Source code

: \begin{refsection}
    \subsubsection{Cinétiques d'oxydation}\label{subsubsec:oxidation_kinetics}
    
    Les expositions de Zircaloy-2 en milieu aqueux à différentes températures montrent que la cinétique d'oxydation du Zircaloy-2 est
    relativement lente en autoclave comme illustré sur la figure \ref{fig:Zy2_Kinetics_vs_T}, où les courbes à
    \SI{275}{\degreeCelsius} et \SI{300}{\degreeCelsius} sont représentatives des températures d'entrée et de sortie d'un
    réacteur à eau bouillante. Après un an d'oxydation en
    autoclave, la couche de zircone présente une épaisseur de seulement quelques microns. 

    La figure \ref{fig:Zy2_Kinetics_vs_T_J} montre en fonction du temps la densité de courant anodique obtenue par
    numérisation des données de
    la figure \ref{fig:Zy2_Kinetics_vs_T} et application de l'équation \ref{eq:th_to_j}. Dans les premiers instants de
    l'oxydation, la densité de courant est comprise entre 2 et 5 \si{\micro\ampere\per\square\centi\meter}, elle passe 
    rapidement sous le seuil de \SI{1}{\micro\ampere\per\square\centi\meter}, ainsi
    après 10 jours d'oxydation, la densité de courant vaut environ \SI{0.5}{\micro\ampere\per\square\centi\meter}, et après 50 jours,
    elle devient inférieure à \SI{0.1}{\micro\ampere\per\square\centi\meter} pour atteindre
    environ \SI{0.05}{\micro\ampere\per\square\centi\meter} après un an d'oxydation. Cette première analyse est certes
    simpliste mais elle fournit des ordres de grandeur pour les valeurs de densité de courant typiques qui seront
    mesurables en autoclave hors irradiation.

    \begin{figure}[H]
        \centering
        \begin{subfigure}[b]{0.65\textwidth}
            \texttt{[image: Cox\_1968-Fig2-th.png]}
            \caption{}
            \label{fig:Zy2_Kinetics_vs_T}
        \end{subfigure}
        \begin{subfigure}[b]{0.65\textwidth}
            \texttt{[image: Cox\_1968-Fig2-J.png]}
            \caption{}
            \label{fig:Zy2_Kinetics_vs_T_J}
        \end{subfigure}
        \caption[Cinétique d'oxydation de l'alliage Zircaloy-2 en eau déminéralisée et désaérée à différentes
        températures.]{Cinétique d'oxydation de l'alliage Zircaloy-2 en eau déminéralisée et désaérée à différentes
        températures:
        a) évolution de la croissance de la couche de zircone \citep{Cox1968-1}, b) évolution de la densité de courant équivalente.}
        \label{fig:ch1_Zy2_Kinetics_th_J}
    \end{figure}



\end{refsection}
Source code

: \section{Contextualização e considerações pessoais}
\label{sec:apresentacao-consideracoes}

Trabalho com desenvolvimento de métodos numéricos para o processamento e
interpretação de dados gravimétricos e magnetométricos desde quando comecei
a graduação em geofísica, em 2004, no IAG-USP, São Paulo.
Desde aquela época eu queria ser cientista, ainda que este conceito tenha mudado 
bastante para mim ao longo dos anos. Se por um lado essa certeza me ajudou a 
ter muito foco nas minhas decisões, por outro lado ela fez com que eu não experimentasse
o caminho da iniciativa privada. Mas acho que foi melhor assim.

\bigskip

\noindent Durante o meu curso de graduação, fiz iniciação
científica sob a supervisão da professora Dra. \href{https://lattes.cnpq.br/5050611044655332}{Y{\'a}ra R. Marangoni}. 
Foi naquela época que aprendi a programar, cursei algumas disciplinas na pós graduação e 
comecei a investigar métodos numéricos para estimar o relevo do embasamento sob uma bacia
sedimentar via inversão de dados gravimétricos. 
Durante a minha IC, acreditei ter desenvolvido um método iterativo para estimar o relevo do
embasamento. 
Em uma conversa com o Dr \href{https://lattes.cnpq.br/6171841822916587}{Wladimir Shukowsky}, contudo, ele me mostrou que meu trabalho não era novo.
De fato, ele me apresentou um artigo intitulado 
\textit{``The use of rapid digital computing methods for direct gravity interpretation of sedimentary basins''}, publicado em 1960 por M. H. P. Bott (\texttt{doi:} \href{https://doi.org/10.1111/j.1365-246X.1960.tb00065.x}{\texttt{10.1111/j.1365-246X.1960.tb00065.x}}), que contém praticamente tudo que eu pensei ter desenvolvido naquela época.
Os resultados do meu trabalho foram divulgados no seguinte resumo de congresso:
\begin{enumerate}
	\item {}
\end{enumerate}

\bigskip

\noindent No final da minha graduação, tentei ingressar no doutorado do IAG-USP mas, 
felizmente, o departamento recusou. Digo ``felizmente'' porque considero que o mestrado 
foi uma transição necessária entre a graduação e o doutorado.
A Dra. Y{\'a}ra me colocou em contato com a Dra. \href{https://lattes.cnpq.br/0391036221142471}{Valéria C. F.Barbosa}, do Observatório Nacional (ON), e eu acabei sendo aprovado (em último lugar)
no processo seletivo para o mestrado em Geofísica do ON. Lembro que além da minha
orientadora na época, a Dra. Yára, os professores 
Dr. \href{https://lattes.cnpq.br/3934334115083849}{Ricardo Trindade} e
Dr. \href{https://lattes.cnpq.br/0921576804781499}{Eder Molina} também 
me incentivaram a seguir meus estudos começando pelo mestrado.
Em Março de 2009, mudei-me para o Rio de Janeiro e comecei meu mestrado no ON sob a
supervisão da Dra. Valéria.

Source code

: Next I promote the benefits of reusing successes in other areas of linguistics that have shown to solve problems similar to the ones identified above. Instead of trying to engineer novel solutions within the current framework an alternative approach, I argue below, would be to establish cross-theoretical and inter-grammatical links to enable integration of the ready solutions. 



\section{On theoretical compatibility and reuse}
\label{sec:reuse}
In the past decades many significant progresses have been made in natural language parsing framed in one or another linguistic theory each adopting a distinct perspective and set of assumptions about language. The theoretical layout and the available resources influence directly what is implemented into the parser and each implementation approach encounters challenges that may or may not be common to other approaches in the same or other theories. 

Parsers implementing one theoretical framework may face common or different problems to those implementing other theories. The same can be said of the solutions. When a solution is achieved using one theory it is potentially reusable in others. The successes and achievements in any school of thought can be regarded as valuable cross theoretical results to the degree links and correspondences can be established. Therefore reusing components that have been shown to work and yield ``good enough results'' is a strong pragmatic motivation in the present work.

• **TASK PROMPT**:
Write out the complete listing above, exactly as it reads.

• **RESPONSE**:
Source code

: \begin{refsection}
    \subsubsection{Cinétiques d'oxydation}\label{subsubsec:oxidation_kinetics}
    
    Les expositions de Zircaloy-2 en milieu aqueux à différentes températures montrent que la cinétique d'oxydation du Zircaloy-2 est
    relativement lente en autoclave comme illustré sur la figure \ref{fig:Zy2_Kinetics_vs_T}, où les courbes à
    \SI{275}{\degreeCelsius} et \SI{300}{\degreeCelsius} sont représentatives des températures d'entrée et de sortie d'un
    réacteur à eau bouillante. Après un an d'oxydation en
    autoclave, la couche de zircone présente une épaisseur de seulement quelques microns. 

    La figure \ref{fig:Zy2_Kinetics_vs_T_J} montre en fonction du temps la densité de courant anodique obtenue par
    numérisation des données de
    la figure \ref{fig:Zy2_Kinetics_vs_T} et application de l'équation \ref{eq:th_to_j}. Dans les premiers instants de
    l'oxydation, la densité de courant est comprise entre 2 et 5 \si{\micro\ampere\per\square\centi\meter}, elle passe 
    rapidement sous le seuil de \SI{1}{\micro\ampere\per\square\centi\meter}, ainsi
    après 10 jours d'oxydation, la densité de courant vaut environ \SI{0.5}{\micro\ampere\per\square\centi\meter}, et après 50 jours,
    elle devient inférieure à \SI{0.1}{\micro\ampere\per\square\centi\meter} pour atteindre
    environ \SI{0.05}{\micro\ampere\per\square\centi\meter} après un an d'oxydation. Cette première analyse est certes
    simpliste mais elle fournit des ordres de grandeur pour les valeurs de densité de courant typiques qui seront
    mesurables en autoclave hors irradiation.

    \begin{figure}[H]
        \centering
        \begin{subfigure}[b]{0.65\textwidth}
            \texttt{[image: Cox\_1968-Fig2-th.png]}
            \caption{}
            \label{fig:Zy2_Kinetics_vs_T}
        \end{subfigure}
        \begin{subfigure}[b]{0.65\textwidth}
            \texttt{[image: Cox\_1968-Fig2-J.png]}
            \caption{}
            \label{fig:Zy2_Kinetics_vs_T_J}
        \end{subfigure}
        \caption[Cinétique d'oxydation de l'alliage Zircaloy-2 en eau déminéralisée et désaérée à différentes
        températures.]{Cinétique d'oxydation de l'alliage Zircaloy-2 en eau déminéralisée et désaérée à différentes
        températures:
        a) évolution de la croissance de la couche de zircone \citep{Cox1968-1}, b) évolution de la densité de courant équivalente.}
        \label{fig:ch1_Zy2_Kinetics_th_J}
    \end{figure}



\end{refsection}
Source code

: \section{Contextualização e considerações pessoais}
\label{sec:apresentacao-consideracoes}

Trabalho com desenvolvimento de métodos numéricos para o processamento e
interpretação de dados gravimétricos e magnetométricos desde quando comecei
a graduação em geofísica, em 2004, no IAG-USP, São Paulo.
Desde aquela época eu queria ser cientista, ainda que este conceito tenha mudado 
bastante para mim ao longo dos anos. Se por um lado essa certeza me ajudou a 
ter muito foco nas minhas decisões, por outro lado ela fez com que eu não experimentasse
o caminho da iniciativa privada. Mas acho que foi melhor assim.

\bigskip

\noindent Durante o meu curso de graduação, fiz iniciação
científica sob a supervisão da professora Dra. \href{https://lattes.cnpq.br/5050611044655332}{Y{\'a}ra R. Marangoni}. 
Foi naquela época que aprendi a programar, cursei algumas disciplinas na pós graduação e 
comecei a investigar métodos numéricos para estimar o relevo do embasamento sob uma bacia
sedimentar via inversão de dados gravimétricos. 
Durante a minha IC, acreditei ter desenvolvido um método iterativo para estimar o relevo do
embasamento. 
Em uma conversa com o Dr \href{https://lattes.cnpq.br/6171841822916587}{Wladimir Shukowsky}, contudo, ele me mostrou que meu trabalho não era novo.
De fato, ele me apresentou um artigo intitulado 
\textit{``The use of rapid digital computing methods for direct gravity interpretation of sedimentary basins''}, publicado em 1960 por M. H. P. Bott (\texttt{doi:} \href{https://doi.org/10.1111/j.1365-246X.1960.tb00065.x}{\texttt{10.1111/j.1365-246X.1960.tb00065.x}}), que contém praticamente tudo que eu pensei ter desenvolvido naquela época.
Os resultados do meu trabalho foram divulgados no seguinte resumo de congresso:
\begin{enumerate}
	\item {}
\end{enumerate}

\bigskip

\noindent No final da minha graduação, tentei ingressar no doutorado do IAG-USP mas, 
felizmente, o departamento recusou. Digo ``felizmente'' porque considero que o mestrado 
foi uma transição necessária entre a graduação e o doutorado.
A Dra. Y{\'a}ra me colocou em contato com a Dra. \href{https://lattes.cnpq.br/0391036221142471}{Valéria C. F.Barbosa}, do Observatório Nacional (ON), e eu acabei sendo aprovado (em último lugar)
no processo seletivo para o mestrado em Geofísica do ON. Lembro que além da minha
orientadora na época, a Dra. Yára, os professores 
Dr. \href{https://lattes.cnpq.br/3934334115083849}{Ricardo Trindade} e
Dr. \href{https://lattes.cnpq.br/0921576804781499}{Eder Molina} também 
me incentivaram a seguir meus estudos começando pelo mestrado.
Em Março de 2009, mudei-me para o Rio de Janeiro e comecei meu mestrado no ON sob a
supervisão da Dra. Valéria.

Source code

: Next I promote the benefits of reusing successes in other areas of linguistics that have shown to solve problems similar to the ones identified above. Instead of trying to engineer novel solutions within the current framework an alternative approach, I argue below, would be to establish cross-theoretical and inter-grammatical links to enable integration of the ready solutions. 



\section{On theoretical compatibility and reuse}
\label{sec:reuse}
In the past decades many significant progresses have been made in natural language parsing framed in one or another linguistic theory each adopting a distinct perspective and set of assumptions about language. The theoretical layout and the available resources influence directly what is implemented into the parser and each implementation approach encounters challenges that may or may not be common to other approaches in the same or other theories. 

Parsers implementing one theoretical framework may face common or different problems to those implementing other theories. The same can be said of the solutions. When a solution is achieved using one theory it is potentially reusable in others. The successes and achievements in any school of thought can be regarded as valuable cross theoretical results to the degree links and correspondences can be established. Therefore reusing components that have been shown to work and yield ``good enough results'' is a strong pragmatic motivation in the present work.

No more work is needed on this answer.